Scritto per noi da
Paolo Lezziero
Se il consiglio comunale di Milano non ha lo scrupolo morale di fermare la seduta
sul Bilancio il giorno 12 dicembre, quello della strage alla Banca nazionale dell’agricoltura,
nemmeno un minuto per ricordare i 17 morti e gli 84 feriti della bomba esplosa
alle 16,37, è proprio il caso di parlarne ancora.
L'anniversario è passato sotto silenzio, nonostante ci sia ancora attiva un'Associazione familiari delle vittime, presieduta
da Luigi Passera, che ostinatamente, assieme ai pochi che sono ancora indignati,
celebra quella giornata e ricorda ancora con rabbia.
Un importante contributo viene portato dal volume del giornalista Luciano Lanza,
“ Bombe e segreti, piazza Fontana, una strage senza colpevoli”, edito da Elèuthera
nel novembre di quest’anno.
Testimone diretto degli eventi, tra i fondatori di “A rivista anarchica”, testata
di punta per far luce, allora, sulla strage, attuale collaboratore di diverse
testate, l’autore è riuscito a pubblicare una lunga intervista al giudice milanese
Guido Salvini, l’ultimo a buttarsi coraggiosamente nelle paludi di questa strage:
i tre principali imputati, Zorzi, Maggi e Rognoni, vengono tutti assolti, prima
dalla corte d’appello “ per non aver commesso il fatto”, nel 2004 e, ultima sentenza,
il 3 maggio 2005, quella della Cassazione che chiude la vicenda.
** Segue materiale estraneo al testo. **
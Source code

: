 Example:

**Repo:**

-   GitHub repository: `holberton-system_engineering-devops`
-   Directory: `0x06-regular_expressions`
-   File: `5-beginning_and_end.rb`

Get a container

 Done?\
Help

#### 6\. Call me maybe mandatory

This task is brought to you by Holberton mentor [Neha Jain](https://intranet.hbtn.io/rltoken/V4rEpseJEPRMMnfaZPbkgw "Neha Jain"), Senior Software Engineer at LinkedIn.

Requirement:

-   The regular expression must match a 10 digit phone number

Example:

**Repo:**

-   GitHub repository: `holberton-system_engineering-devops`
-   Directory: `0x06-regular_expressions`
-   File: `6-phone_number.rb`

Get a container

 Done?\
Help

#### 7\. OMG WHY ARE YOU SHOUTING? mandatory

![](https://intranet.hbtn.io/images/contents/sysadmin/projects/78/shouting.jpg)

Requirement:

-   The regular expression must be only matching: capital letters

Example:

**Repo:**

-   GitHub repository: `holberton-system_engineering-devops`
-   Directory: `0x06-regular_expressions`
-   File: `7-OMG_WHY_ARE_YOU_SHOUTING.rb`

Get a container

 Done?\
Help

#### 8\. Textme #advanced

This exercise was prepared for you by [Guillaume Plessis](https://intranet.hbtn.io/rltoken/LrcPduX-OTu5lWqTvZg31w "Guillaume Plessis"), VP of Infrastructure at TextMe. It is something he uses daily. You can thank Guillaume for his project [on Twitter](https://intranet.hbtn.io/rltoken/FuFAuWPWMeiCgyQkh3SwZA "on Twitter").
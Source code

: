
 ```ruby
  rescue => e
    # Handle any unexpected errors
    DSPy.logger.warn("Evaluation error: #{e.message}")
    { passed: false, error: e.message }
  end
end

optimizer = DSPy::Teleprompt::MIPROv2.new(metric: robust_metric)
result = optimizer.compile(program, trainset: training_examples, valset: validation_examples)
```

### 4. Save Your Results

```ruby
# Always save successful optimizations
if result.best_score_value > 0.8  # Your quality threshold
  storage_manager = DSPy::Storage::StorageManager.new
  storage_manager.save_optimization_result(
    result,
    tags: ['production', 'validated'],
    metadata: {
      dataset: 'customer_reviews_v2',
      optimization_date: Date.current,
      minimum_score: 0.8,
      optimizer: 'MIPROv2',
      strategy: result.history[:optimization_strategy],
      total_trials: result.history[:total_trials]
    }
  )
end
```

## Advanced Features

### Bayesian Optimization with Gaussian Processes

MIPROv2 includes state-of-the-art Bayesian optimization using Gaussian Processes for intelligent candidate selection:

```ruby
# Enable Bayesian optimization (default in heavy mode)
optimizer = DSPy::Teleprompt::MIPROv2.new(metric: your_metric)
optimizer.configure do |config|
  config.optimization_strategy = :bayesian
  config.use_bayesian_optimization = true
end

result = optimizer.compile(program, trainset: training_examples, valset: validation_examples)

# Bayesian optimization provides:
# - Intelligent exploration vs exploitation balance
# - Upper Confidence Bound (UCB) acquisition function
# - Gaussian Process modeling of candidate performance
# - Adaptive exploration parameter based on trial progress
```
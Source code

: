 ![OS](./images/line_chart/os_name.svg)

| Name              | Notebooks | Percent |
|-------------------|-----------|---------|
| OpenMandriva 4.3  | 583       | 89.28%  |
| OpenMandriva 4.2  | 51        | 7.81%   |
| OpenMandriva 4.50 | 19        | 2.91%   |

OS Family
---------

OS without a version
Per i vivi rimasti,
non certo per i morti.
Il libro fa una precisa ripassata storica degli avvenimenti, inquadra bene le
macchiette criminali di Ordine Nuovo e Avanguardia nazionale, Amos Spiazzi e la
Rosa dei venti, i bombaroli provenienti dal veneto, i loro capi Freda e Ventura
prima condannati all’ergastolo e poi assolti con la clamorosa decisione di spostare
il processo a Catanzaro.
C’è poi un grave coinvolgimento delle Istituzioni dello Stato con la denuncia
degli insabbiatori Maletti, generale capo dei servizi segreti, del capitano Labruna
e dell’agente Sid Giannettini, arrestato, condannato e poi rilasciato. E la scelta
sbagliata, alla ricerca di un colpevole, da parte della polizia, della pista
anarchica, aiutata da una magistratura un po’ troppo prudente e fuori strada,
con l’anarchico Pinelli sequestrato e poi volato giù dalla finestra di via Fatebenefratelli,
con i responsabili della polizia Guida e Calabresi (a sua volta ucciso) sospettati
di questo omicidio, con l’altro anarchico Valpreda “riconosciuto” dal tassista
Rolandi (pagato poi con 50 milioni di lire dal Ministero dell’Interno). Con Dario
Fo che scrive e porta in scena “Morte accidentale di un anarchico.” La brillante
giornalista Camilla Cederna scriverà il volume “ Pinelli, una finestra sulla strage”,
dopo aver visto il cadavere di Pinelli e aver capito subito quasi tutto sul clima
in Questura.
Sarà il giudice Stiz di Treviso ad indicare tra i primi la pista fascista, facendo
arrestare Rauti, quasi subito messo in libertà, Freda e Ventura.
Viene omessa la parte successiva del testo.